The payment arrived or it didn't. The great recruit was hired or she wasn't.
Intentions are simply not the stuff of commerce. It is a mistake to measure a
business outcome with a curve for either potential or intention.
Never the less, intention is a powerful tool that
should be harnessed in both offline and online Recruiting.
An intention is a planned outcome. As an element of
moment-to-moment (and even long-term) planning, intentions can critically shape
our interactions and encounters. The very act of having a clear intention is
often enough to create profound momentum. Having an intention means that you
have spent some energy thinking about a situation and desire a specific result.
With an intention in mind, behavior can be shaped to produce the result.
Clear intentions linked with the right behavior can
produce staggering consequences. The tiniest of interactions can be turned
positive and productive with a clear focus on a specific result.
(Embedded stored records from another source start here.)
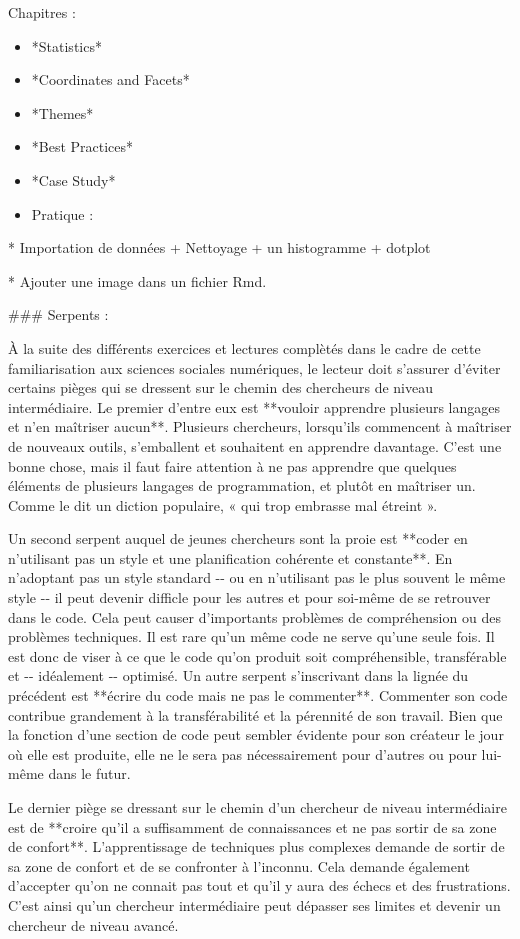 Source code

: \documentclass[
  letterpaper,
]{scrbook}
\begin{document}
Chapitres :

\begin{itemize}
\item
  *Statistics*
\item
  *Coordinates and Facets*
\item
  *Themes*
\item
  *Best Practices*
\item
  *Case Study*
\item
  Pratique :
\end{itemize}

* Importation de données + Nettoyage + un histogramme + dotplot

* Ajouter une image dans un fichier Rmd.

\#\#\# Serpents :

À la suite des différents exercices et lectures complètés dans le cadre
de cette familiarisation aux sciences sociales numériques, le lecteur
doit s'assurer d'éviter certains pièges qui se dressent sur le chemin
des chercheurs de niveau intermédiaire. Le premier d'entre eux est
**vouloir apprendre plusieurs langages et n'en maîtriser aucun**.
Plusieurs chercheurs, lorsqu'ils commencent à maîtriser de nouveaux
outils, s'emballent et souhaitent en apprendre davantage. C'est une
bonne chose, mais il faut faire attention à ne pas apprendre que
quelques éléments de plusieurs langages de programmation, et plutôt en
maîtriser un. Comme le dit un diction populaire, « qui trop embrasse mal
étreint ».

Un second serpent auquel de jeunes chercheurs sont la proie est **coder
en n'utilisant pas un style et une planification cohérente et
constante**. En n'adoptant pas un style standard -\/- ou en n'utilisant
pas le plus souvent le même style -\/- il peut devenir difficle pour les
autres et pour soi-même de se retrouver dans le code. Cela peut causer
d'importants problèmes de compréhension ou des problèmes techniques. Il
est rare qu'un même code ne serve qu'une seule fois. Il est donc de
viser à ce que le code qu'on produit soit compréhensible, transférable
et -\/- idéalement -\/- optimisé. Un autre serpent s'inscrivant dans la
lignée du précédent est **écrire du code mais ne pas le commenter**.
Commenter son code contribue grandement à la transférabilité et la
pérennité de son travail. Bien que la fonction d'une section de code
peut sembler évidente pour son créateur le jour où elle est produite,
elle ne le sera pas nécessairement pour d'autres ou pour lui-même dans
le futur.

Le dernier piège se dressant sur le chemin d'un chercheur de niveau
intermédiaire est de **croire qu'il a suffisamment de connaissances et
ne pas sortir de sa zone de confort**. L'apprentissage de techniques
plus complexes demande de sortir de sa zone de confort et de se
confronter à l'inconnu. Cela demande également d'accepter qu'on ne
connait pas tout et qu'il y aura des échecs et des frustrations. C'est
ainsi qu'un chercheur intermédiaire peut dépasser ses limites et devenir
un chercheur de niveau avancé.
\end{document}
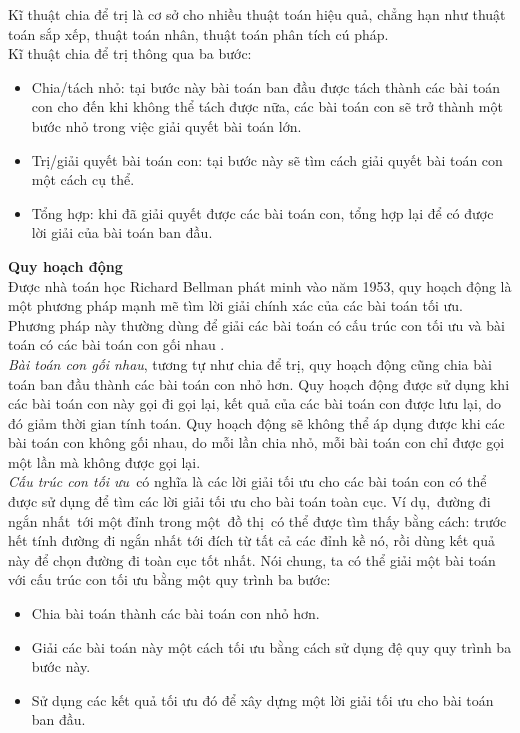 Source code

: Kĩ thuật chia để trị là cơ sở cho nhiều thuật toán hiệu quả, chẳng hạn như thuật toán sắp xếp, thuật toán nhân, thuật toán phân tích cú pháp. 
\\Kĩ thuật chia để trị thông qua ba bước:
\begin{itemize}
    \item Chia/tách nhỏ: tại bước này bài toán ban đầu được tách thành các bài toán con cho đến khi không thể tách được nữa, các bài toán con sẽ trở thành một bước nhỏ trong việc giải quyết bài toán lớn.
    \item Trị/giải quyết bài toán con: tại bước này sẽ tìm cách giải quyết bài toán con một cách cụ thể.
    \item Tổng hợp: khi đã giải quyết được các bài toán con, tổng hợp lại để có được lời giải của bài toán ban đầu.
\end{itemize}
\textbf{Quy hoạch động}
\\Được nhà toán học Richard Bellman phát minh vào năm 1953, quy hoạch động là một phương pháp mạnh mẽ tìm lời giải chính xác của các bài toán tối ưu. Phương pháp này thường dùng để giải các bài toán có cấu trúc con tối ưu và bài toán có các bài toán con gối nhau \cite{gtvlt}.
\\ \emph{Bài toán con gối nhau}, tương tự như chia để trị, quy hoạch động cũng chia bài toán ban đầu thành các bài toán con nhỏ hơn. Quy hoạch động được sử dụng khi các bài toán con này gọi đi gọi lại, kết quả của các bài toán con được lưu lại, do đó giảm thời gian tính toán.
Quy hoạch động sẽ không thể áp dụng được khi các bài toán con không gối nhau, do mỗi lần chia nhỏ, mỗi bài toán con chỉ được gọi một lần mà không được gọi lại.
\\ \emph{Cấu trúc con tối ưu} có nghĩa là các lời giải tối ưu cho các bài toán con có thể được sử dụng để tìm các lời giải tối ưu cho bài toán toàn cục. Ví dụ, đường đi ngắn nhất tới một đỉnh trong một đồ thị có thể được tìm thấy bằng cách: trước hết tính đường đi ngắn nhất tới đích từ tất cả các đỉnh kề nó, rồi dùng kết quả này để chọn đường đi toàn cục tốt nhất. Nói chung, ta có thể giải một bài toán với cấu trúc con tối ưu bằng một quy trình ba bước:
\begin{itemize}
    \item Chia bài toán thành các bài toán con nhỏ hơn.
    \item Giải các bài toán này một cách tối ưu bằng cách sử dụng đệ quy quy trình ba bước này.
    \item Sử dụng các kết quả tối ưu đó để xây dựng một lời giải tối ưu cho bài toán ban đầu.
\end{itemize}
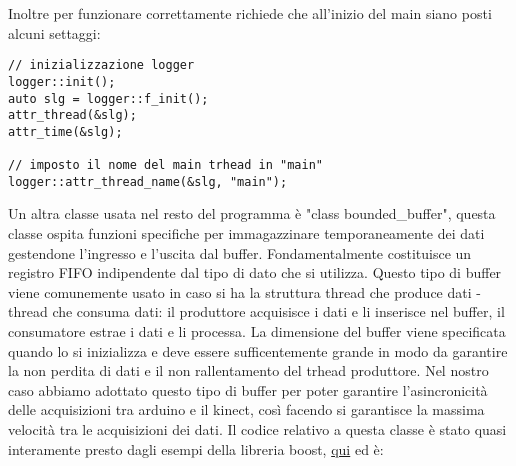 \documentclass[10pt,a4paper]{article}
\begin{document}
Inoltre per funzionare correttamente richiede che all'inizio del main siano posti alcuni settaggi:
\begin{lstlisting}[style=mycpp, caption=librerie usate, captionpos=b]
// inizializzazione logger
logger::init();
auto slg = logger::f_init();
attr_thread(&slg);
attr_time(&slg);

// imposto il nome del main trhead in "main"
logger::attr_thread_name(&slg, "main");
\end{lstlisting}
%
%
Un altra classe usata nel resto del programma \`e "class bounded\_buffer", questa classe ospita funzioni specifiche per immagazzinare temporaneamente dei dati gestendone l'ingresso e l'uscita dal buffer. Fondamentalmente costituisce un registro FIFO indipendente dal tipo di dato che si utilizza. Questo tipo di buffer viene comunemente usato in caso si ha la struttura thread che produce dati - thread che consuma dati: il produttore acquisisce i dati e li inserisce nel buffer, il consumatore estrae i dati e li processa. La dimensione del buffer viene specificata quando lo si inizializza e deve essere sufficentemente grande in modo da garantire la non perdita di dati e il non rallentamento del trhead produttore. Nel nostro caso abbiamo adottato questo tipo di buffer per poter garantire l'asincronicit\`a delle acquisizioni tra arduino e il kinect, cos\`i facendo si garantisce la massima velocit\`a tra le acquisizioni dei dati. Il codice relativo a questa classe \`e stato quasi interamente presto dagli esempi della libreria boost, \href{https://www.boost.org/doc/libs/1_69_0/doc/html/circular_buffer/examples.html}{qui} ed \`e:
\end{document}
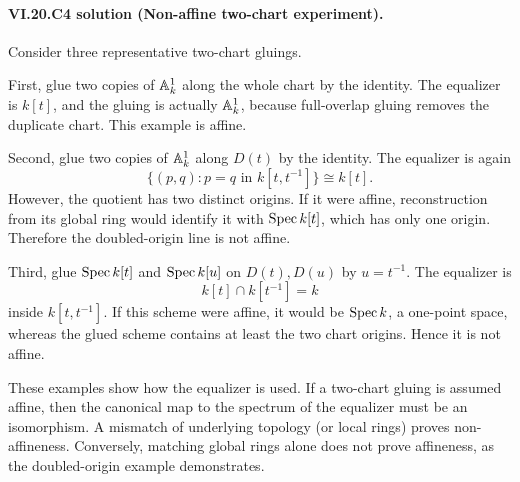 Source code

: \paragraph{VI.20.C4 solution (Non-affine two-chart experiment).}
\begin{solution}
Consider three representative two-chart gluings.

First, glue two copies of $\A^1_k$ along the whole chart by the identity.  The equalizer is $k[t]$, and the gluing is actually $\A^1_k$, because full-overlap gluing removes the duplicate chart.  This example is affine.

Second, glue two copies of $\A^1_k$ along $D(t)$ by the identity.  The equalizer is again
\[
\{(p,q):p=q\text{ in }k[t,t^{-1}]\}\cong k[t].
\]
However, the quotient has two distinct origins.  If it were affine, reconstruction from its global ring would identify it with $\Spec k[t]$, which has only one origin.  Therefore the doubled-origin line is not affine.

Third, glue $\Spec k[t]$ and $\Spec k[u]$ on $D(t),D(u)$ by $u=t^{-1}$.  The equalizer is
\[
k[t]\cap k[t^{-1}]=k
\]
inside $k[t,t^{-1}]$.  If this scheme were affine, it would be $\Spec k$, a one-point space, whereas the glued scheme contains at least the two chart origins.  Hence it is not affine.

These examples show how the equalizer is used.  If a two-chart gluing is assumed affine, then the canonical map to the spectrum of the equalizer must be an isomorphism.  A mismatch of underlying topology (or local rings) proves non-affineness.  Conversely, matching global rings alone does not prove affineness, as the doubled-origin example demonstrates.
\end{solution}

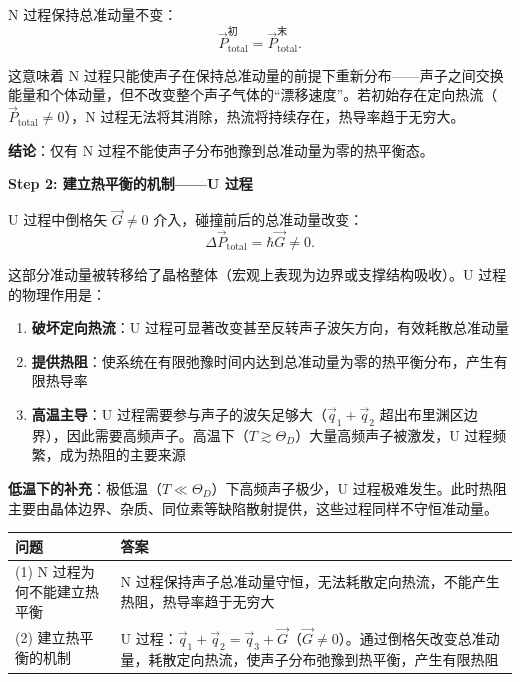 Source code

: \begin{derivationbox}[标准解题过程]
N 过程保持总准动量不变：
\begin{equation}
\vec P_{\text{total}}^{\text{初}}=\vec P_{\text{total}}^{\text{末}}.
\end{equation}

这意味着 N 过程只能使声子在保持总准动量的前提下重新分布——声子之间交换能量和个体动量，但不改变整个声子气体的``漂移速度''。若初始存在定向热流（$\vec P_{\text{total}}\neq0$），N 过程无法将其消除，热流将持续存在，热导率趋于无穷大。

\textbf{结论}：仅有 N 过程不能使声子分布弛豫到总准动量为零的热平衡态。

\textbf{Step 2: 建立热平衡的机制——U 过程}

U 过程中倒格矢 $\vec G\neq0$ 介入，碰撞前后的总准动量改变：
\begin{equation}
\Delta\vec P_{\text{total}}=\hbar\vec G\neq0.
\end{equation}

这部分准动量被转移给了晶格整体（宏观上表现为边界或支撑结构吸收）。U 过程的物理作用是：

\begin{enumerate}
    \item \textbf{破坏定向热流}：U 过程可显著改变甚至反转声子波矢方向，有效耗散总准动量
    \item \textbf{提供热阻}：使系统在有限弛豫时间内达到总准动量为零的热平衡分布，产生有限热导率
    \item \textbf{高温主导}：U 过程需要参与声子的波矢足够大（$\vec q_1+\vec q_2$ 超出布里渊区边界），因此需要高频声子。高温下（$T\gtrsim\Theta_D$）大量高频声子被激发，U 过程频繁，成为热阻的主要来源
\end{enumerate}

\textbf{低温下的补充}：极低温（$T\ll\Theta_D$）下高频声子极少，U 过程极难发生。此时热阻主要由晶体边界、杂质、同位素等缺陷散射提供，这些过程同样不守恒准动量。
\end{derivationbox}

\begin{formulabox}[答案汇总]
\begin{center}
\begin{tabular}{p{3.5cm}p{8cm}}
\toprule
问题 & 答案 \\
\midrule
(1) N 过程为何不能建立热平衡 & N 过程保持声子总准动量守恒，无法耗散定向热流，不能产生热阻，热导率趋于无穷大 \\
\addlinespace
(2) 建立热平衡的机制 & U 过程：$\vec q_1+\vec q_2=\vec q_3+\vec G$（$\vec G\neq0$）。通过倒格矢改变总准动量，耗散定向热流，使声子分布弛豫到热平衡，产生有限热阻 \\
\bottomrule
\end{tabular}
\end{center}
\end{formulabox}

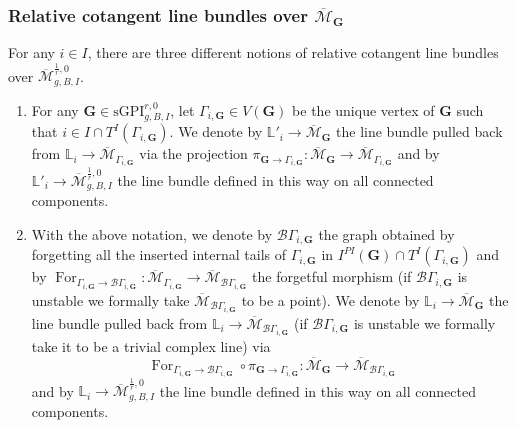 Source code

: \documentclass[11pt]{amsart}
\theoremstyle{definition}
\theoremstyle{remark}
\newcommand{\<}{\left<}
\renewcommand{\>}{\right>}
\numberwithin{equation}{section}
\def\Mbar{{\overline{\mathcal M}}}
\def\sGPI{\text{sGPI}}
\begin{document}
\subsubsection{Relative cotangent line bundles over $\Mbar_\mathbf{G}$}\label{sec uni cotangent line over glued moduli}
For any $i\in I$, there are three different notions of relative cotangent line bundles over $\Mbar^{\frac{1}{r},0}_{g,B,I}$.
\begin{enumerate}
    \item 
    For any $\bm{G} \in \sGPI^{r,0}_{g,B,I}$, let $\Gamma_{i,\bm{G}}\in V(\bm{G})$ be the unique vertex of $\bm{G}$ such that %
$i\in I \cap T^I(\Gamma_{i,\bm{G}})$. We denote %
by $\mathbb L'_i\to \Mbar_{\bm{G}}$ the line bundle pulled back from $\mathbb L_i\to \Mbar_{\Gamma_{i,\bm{G}}}$ via the projection %
$\pi_{\bm{G}\to \Gamma_{i,\bm{G}}}\colon \Mbar_{\bm{G}}\to \Mbar_{\Gamma_{i,\bm{G}}}$ and %
by $\mathbb L'_i\to \Mbar^{\frac{1}{r},0}_{g,B,I}$ the line bundle defined in this way on all connected components.
    \item With the above notation, we denote by $\mathcal B \Gamma_{i,\bm{G}}$ the graph obtained by forgetting all the inserted internal tails of $\Gamma_{i,\bm{G}}$ in $I^{PI}(\bm{G})\cap T^I(\Gamma_{i,\bm{G}})$ and by $\operatorname{For}_{\Gamma_{i,\bm{G}}\to \mathcal B\Gamma_{i,\bm{G}}}\colon \Mbar_{\Gamma_{i,\bm{G}}}\to \Mbar_{\mathcal B \Gamma_{i,\bm{G}}}$ the forgetful morphism (if $\mathcal B \Gamma_{i,\bm{G}}$ is unstable we formally take $\Mbar_{\mathcal B \Gamma_{i,\bm{G}}}$ to be a point). We denote by $\mathbb L_i\to \Mbar_{\bm{G}}$ the line bundle pulled back from $\mathbb L_i\to \Mbar_{\mathcal B\Gamma_{i,\bm{G}}}$ (if $\mathcal B \Gamma_{i,\bm{G}}$ is unstable we formally take it to be a trivial complex line) via 
    $$\operatorname{For}_{\Gamma_{i,\bm{G}}\to \mathcal B\Gamma_{i,\bm{G}}}\circ \pi_{\bm{G}\to \Gamma_{i,\bm{G}}} \colon \Mbar_{\bm{G}} \to \Mbar_{\mathcal B\Gamma_{i,\bm{G}}}$$ 
    and by $\mathbb L_i\to \Mbar^{\frac{1}{r},0}_{g,B,I}$ the line bundle defined in this way on all connected components.


\end{enumerate}
\end{document}
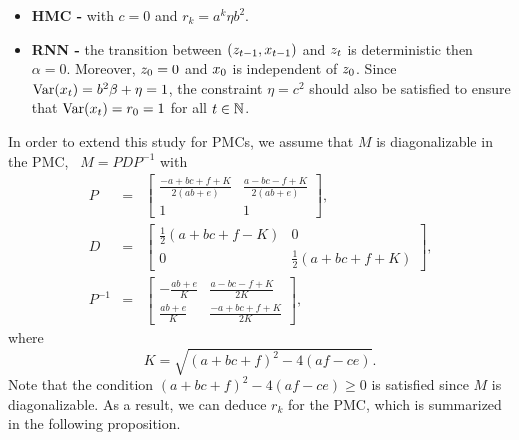 \begin{itemize}
\item \textbf{HMC -} with $c=0$ and  $r_k= a^{k} \eta b^2 $.
\item \textbf{RNN -} the transition between $(z_{t-1},x_{t-1})$ 
and $z_t$ is deterministic then $\alpha=0$. Moreover, 
$z_{0}=0$ and $x_{0}$ is independent of $z_{0}$. 
Since $\mathrm{Var}(x_t)= b^2 \beta+\eta = 1$, 
the constraint $\eta=c^2$ should also be satisfied to ensure that 
$\mathrm{Var}(x_t)=r_0=1$ for all $t \in \mathbb{N}$. 
\end{itemize}




In order to extend this study for PMCs, we assume that 
$M$ is diagonalizable in the PMC, \ie~$M=PDP^{-1}$ with
\begin{eqnarray*}
    P &=& \begin{bmatrix} \frac{-a+bc+f+K}{2(ab+e)} & \frac{a-bc-f+K}{2(ab+e)} \\ 1 & 1  \end{bmatrix} \text{,} \\
    D&=& \begin{bmatrix} \frac {1}{2}(a+bc+f-K) & 0 \\ 0 & \frac {1}{2}(a+bc+f+K) \end{bmatrix} \text{,} \\
    P^{-1}&=& \begin{bmatrix} -\frac{ab+e}{K} & \frac{a-bc-f+K}{2K} \\ \frac{ab+e}{K} & \frac{-a+bc+f+K}{2K} \end{bmatrix} \text{,}
\end{eqnarray*}
where 
$$K=\sqrt{(a+bc+f)^2-4(af-ce)} \text{.} $$
Note that the condition $(a+bc+f)^2-4(af-ce) \geq 0$ is satisfied
since $M$ is diagonalizable. 
As a result,  we can deduce  $r_k$ for the PMC, which is summarized in the following proposition.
Like a wooden
block in the martial arts, intentions can be the way we see through the
obstacles to produce a specific outcome.
Think about your employment website. We've talked before about the importance of
having a single outcome in mind for each page. This is a form of intention that
answers the question "What do you want to have happen here?" The best pages
strip away all other obstacles and try to move the visitor's behavior towards
the single intention.
While it all begins
with the right intention, the work begins when you discover that the intention
wasn't sufficient. For a web page, this means simultaneously evaluating the
intention and the page. Were both clear enough to produce the desired result?
How should they be modified?
The difference
between a public and a private intention is that one is used to generate
performance while the other is used to excuse it. Measured, evaluated and
improved, intentions powerfully create. Used as justification or defense, they
obscure the truth. Measure your results against your intentions, to be sure.
Understand that performance is what matters in the final analysis. Use your
intentions to guide your improvements.